- **Saved entries**:

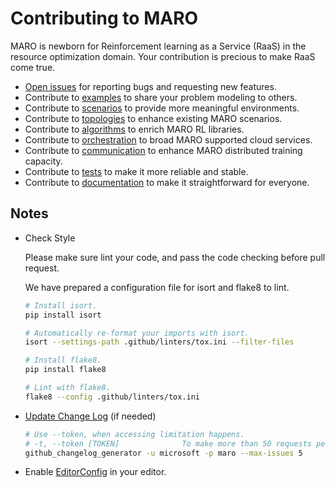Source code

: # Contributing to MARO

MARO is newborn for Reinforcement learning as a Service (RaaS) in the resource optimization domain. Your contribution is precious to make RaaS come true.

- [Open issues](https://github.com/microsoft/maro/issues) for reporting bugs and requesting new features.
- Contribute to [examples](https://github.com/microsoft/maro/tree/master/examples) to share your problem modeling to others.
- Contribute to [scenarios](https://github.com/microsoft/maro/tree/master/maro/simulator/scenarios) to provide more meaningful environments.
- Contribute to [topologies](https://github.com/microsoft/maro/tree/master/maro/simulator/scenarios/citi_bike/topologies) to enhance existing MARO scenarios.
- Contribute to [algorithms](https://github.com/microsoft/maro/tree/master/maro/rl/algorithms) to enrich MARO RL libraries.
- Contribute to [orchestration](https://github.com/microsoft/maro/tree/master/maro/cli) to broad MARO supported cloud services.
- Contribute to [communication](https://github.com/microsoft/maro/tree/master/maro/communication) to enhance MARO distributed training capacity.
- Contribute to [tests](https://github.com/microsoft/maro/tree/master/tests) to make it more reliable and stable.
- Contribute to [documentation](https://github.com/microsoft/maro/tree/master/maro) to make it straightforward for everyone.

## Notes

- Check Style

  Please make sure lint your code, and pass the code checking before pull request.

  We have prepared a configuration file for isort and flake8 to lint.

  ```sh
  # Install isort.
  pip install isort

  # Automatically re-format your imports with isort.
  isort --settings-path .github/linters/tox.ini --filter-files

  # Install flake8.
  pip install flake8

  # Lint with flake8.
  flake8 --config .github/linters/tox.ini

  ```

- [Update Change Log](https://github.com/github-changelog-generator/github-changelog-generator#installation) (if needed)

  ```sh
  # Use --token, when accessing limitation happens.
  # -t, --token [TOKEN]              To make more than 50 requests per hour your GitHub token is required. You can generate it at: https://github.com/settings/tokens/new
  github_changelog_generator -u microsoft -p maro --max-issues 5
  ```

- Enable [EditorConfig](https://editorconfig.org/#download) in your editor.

* * *

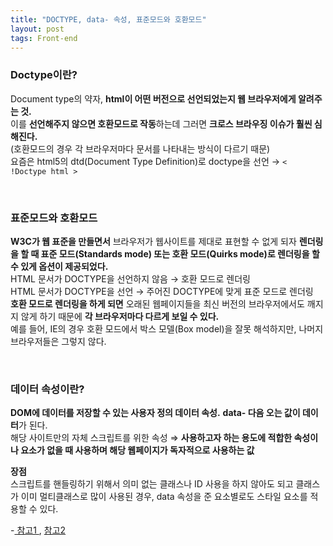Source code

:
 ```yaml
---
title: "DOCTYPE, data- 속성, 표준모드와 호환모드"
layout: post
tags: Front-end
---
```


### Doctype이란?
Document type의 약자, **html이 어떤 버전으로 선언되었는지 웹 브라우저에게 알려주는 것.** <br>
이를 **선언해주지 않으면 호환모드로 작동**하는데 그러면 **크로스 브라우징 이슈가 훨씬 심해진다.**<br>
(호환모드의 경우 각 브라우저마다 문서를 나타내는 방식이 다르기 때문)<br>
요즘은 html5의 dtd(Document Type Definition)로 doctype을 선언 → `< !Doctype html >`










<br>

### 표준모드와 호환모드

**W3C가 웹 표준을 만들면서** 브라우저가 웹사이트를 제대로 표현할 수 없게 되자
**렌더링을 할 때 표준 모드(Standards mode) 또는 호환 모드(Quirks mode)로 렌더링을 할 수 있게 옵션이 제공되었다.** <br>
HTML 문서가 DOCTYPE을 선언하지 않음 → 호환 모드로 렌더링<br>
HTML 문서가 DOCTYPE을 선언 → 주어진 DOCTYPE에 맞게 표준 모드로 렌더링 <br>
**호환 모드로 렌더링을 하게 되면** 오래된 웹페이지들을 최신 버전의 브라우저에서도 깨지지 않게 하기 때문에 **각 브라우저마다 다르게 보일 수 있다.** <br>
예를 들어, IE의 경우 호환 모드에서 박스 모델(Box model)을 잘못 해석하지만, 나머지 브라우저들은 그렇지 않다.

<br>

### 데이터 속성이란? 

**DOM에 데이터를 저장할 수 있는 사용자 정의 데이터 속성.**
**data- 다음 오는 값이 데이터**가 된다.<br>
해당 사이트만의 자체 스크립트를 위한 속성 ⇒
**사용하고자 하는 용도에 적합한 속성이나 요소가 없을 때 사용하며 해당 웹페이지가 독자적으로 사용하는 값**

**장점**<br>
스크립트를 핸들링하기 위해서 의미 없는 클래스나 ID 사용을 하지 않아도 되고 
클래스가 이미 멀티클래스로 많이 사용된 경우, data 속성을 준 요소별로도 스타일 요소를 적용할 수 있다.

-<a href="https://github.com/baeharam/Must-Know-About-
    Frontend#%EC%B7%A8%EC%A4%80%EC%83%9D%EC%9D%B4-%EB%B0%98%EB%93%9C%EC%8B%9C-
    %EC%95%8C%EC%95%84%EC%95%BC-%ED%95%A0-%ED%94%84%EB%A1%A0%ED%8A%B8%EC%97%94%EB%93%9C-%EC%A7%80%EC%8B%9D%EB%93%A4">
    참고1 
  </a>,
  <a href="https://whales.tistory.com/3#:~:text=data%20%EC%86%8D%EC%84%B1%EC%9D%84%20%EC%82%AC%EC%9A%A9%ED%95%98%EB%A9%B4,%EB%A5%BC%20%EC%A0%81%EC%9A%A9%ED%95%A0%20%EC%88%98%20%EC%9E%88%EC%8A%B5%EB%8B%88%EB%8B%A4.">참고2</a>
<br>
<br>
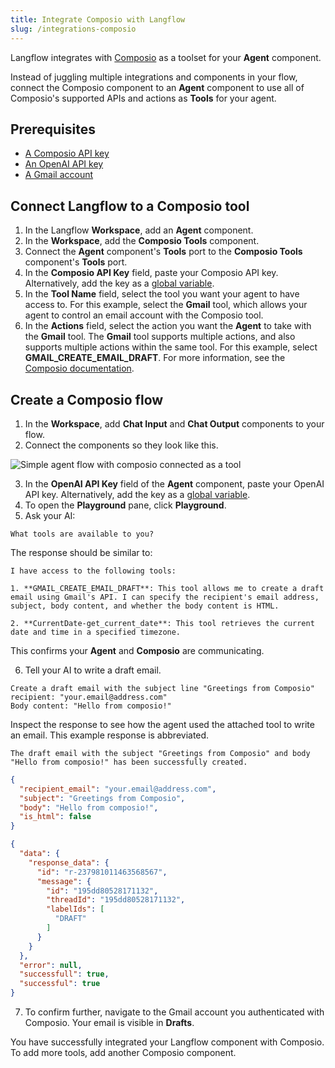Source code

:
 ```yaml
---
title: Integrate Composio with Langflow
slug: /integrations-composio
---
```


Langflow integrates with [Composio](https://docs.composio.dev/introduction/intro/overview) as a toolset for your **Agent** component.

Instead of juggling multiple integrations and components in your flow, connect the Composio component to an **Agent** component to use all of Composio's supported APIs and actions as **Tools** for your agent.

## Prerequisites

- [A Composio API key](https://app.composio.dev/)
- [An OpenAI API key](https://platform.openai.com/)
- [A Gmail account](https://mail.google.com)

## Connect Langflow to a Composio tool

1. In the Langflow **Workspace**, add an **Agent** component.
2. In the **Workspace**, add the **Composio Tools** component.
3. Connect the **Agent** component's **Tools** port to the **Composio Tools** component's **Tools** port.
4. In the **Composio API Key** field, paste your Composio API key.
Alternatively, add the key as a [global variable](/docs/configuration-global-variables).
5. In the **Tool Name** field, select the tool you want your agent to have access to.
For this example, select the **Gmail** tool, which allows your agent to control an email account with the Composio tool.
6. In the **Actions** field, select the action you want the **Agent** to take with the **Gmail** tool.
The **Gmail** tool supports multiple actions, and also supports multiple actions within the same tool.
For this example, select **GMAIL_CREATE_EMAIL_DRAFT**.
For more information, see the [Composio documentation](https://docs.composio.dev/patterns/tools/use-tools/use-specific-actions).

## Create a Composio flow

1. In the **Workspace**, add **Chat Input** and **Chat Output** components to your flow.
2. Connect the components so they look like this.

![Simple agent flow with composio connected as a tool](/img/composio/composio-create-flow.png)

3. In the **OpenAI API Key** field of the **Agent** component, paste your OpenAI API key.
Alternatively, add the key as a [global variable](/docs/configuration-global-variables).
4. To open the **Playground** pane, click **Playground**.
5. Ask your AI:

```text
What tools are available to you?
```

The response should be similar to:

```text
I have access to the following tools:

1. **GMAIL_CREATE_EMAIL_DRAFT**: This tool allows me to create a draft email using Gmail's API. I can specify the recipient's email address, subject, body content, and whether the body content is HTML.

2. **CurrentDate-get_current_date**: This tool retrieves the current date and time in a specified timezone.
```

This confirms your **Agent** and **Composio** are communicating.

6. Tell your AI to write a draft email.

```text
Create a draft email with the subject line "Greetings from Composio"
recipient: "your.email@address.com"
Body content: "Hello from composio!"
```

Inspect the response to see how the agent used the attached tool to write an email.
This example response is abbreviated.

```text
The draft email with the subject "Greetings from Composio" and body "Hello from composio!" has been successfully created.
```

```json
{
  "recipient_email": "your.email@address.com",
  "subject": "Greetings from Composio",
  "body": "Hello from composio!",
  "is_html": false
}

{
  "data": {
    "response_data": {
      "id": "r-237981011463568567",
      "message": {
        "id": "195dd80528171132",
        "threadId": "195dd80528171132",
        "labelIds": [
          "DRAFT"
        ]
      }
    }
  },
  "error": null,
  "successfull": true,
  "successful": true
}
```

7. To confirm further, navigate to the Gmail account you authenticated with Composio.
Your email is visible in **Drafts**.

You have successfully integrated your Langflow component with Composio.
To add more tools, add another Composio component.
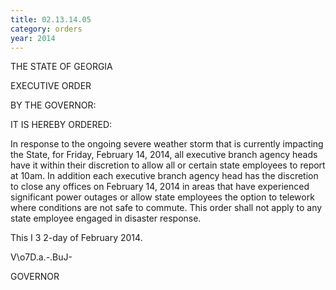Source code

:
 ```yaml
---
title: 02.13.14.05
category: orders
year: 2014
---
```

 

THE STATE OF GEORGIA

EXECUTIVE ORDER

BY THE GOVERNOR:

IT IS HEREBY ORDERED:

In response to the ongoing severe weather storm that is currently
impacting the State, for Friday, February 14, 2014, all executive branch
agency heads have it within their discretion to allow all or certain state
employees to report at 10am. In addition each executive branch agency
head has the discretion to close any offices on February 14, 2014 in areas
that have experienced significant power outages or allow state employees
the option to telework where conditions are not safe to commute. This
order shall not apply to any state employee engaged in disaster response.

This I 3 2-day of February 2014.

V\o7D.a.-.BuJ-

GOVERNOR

- **What the task asks**: Reproduce every line in the data that has the word "select" in it.

- **Written answer**:
5. In the **Tool Name** field, select the tool you want your agent to have access to.
For this example, select the **Gmail** tool, which allows your agent to control an email account with the Composio tool.
6. In the **Actions** field, select the action you want the **Agent** to take with the **Gmail** tool.
For this example, select **GMAIL_CREATE_EMAIL_DRAFT**.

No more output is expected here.